Gérer ces conflits financiers est épuisant. On passe son temps le nez dans les calculatrices, les courriers d’avocats et les relevés bancaires. C’est nécessaire pour protéger votre avenir financier, mais n’oubliez pas de protéger aussi votre moral.

Une fois que les choses sont clarifiées côté finances, ou même pour vous changer les idées pendant la procédure, il est important de se reconnecter à la vie « réelle ». Sortir, voir des amis, reprendre un hobby délaissé… ou peut-être envisager de nouvelles rencontres.

Si vous vous sentez prêt à tourner la page, ou simplement curieux de voir ce qui se passe ailleurs, il existe des espaces bienveillants pour cela. Vous pouvez par exemple consulter un site de rencontre divorce, pensé spécifiquement pour ceux qui comprennent exactement ce par quoi vous passez. Pas de pression, juste des gens qui ont le même vécu.

FAQ : Vos questions fréquentes

Est-ce que je paie la taxe foncière si je n’y habite plus ?
Oui, hélas. Tant que le bien est aux deux noms, la taxe foncière reste due par les deux propriétaires, sauf accord contraire. Par contre, la taxe d’habitation (si elle s’applique encore à votre bien type résidence secondaire) est due par l’occupant.

Mon ex a changé les serrures, est-ce légal ?
Si le juge lui a accordé la « jouissance exclusive », oui, il a le droit de changer les serrures pour protéger son intimité. Mais cela confirme de facto qu’il vous doit une indemnité d’occupation !

Puis-je réclamer l’indemnité si nous étions seulement pacsés ?
Oui, les règles de l’indivision s’appliquent aussi aux partenaires de PACS propriétaires d’un bien en commun. Le mécanisme est le même qu’en cas de divorce.

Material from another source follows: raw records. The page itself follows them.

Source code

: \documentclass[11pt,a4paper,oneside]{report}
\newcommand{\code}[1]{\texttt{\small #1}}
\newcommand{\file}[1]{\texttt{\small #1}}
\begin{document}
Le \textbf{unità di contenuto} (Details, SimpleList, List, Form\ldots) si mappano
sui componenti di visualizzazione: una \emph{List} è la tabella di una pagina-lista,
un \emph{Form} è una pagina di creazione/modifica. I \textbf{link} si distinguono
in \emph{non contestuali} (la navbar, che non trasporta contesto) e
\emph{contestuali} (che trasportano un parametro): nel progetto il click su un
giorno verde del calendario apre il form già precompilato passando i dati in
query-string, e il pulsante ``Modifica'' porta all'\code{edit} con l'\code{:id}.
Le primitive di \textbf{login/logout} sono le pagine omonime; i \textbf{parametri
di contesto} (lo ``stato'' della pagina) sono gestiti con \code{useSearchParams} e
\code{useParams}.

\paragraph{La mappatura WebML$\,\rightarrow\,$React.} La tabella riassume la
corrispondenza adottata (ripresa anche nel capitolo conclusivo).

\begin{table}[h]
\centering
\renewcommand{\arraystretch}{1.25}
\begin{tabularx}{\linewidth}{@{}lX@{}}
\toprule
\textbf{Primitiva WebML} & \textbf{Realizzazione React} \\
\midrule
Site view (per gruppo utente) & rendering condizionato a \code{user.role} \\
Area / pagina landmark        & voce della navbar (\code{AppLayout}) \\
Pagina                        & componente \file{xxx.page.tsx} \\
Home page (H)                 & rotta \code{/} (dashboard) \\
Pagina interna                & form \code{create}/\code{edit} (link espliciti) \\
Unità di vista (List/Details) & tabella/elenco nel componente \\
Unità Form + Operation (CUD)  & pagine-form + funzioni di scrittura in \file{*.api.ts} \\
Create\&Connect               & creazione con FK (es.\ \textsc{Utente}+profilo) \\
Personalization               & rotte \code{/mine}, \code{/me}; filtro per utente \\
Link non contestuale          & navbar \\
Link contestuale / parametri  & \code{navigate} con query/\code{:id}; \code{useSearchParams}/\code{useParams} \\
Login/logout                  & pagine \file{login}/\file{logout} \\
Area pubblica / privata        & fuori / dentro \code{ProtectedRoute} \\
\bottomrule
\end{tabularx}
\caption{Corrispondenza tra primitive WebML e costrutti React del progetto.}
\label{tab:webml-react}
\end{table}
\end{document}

L’indemnité s’arrête quand ?
Elle s’arrête le jour où le bien est vendu, ou le jour où l’un des deux rachète la part de l’autre (licitation). Tant que vous êtes dans l’indivision, le compteur tourne.

Ne laissez pas le refus de votre ex vous paralyser. C’est une stratégie d’usure courante. Restez factuel, gardez vos preuves, et rappelez-vous que cette indemnité n’est pas une faveur qu’il vous fait, c’est un droit strict.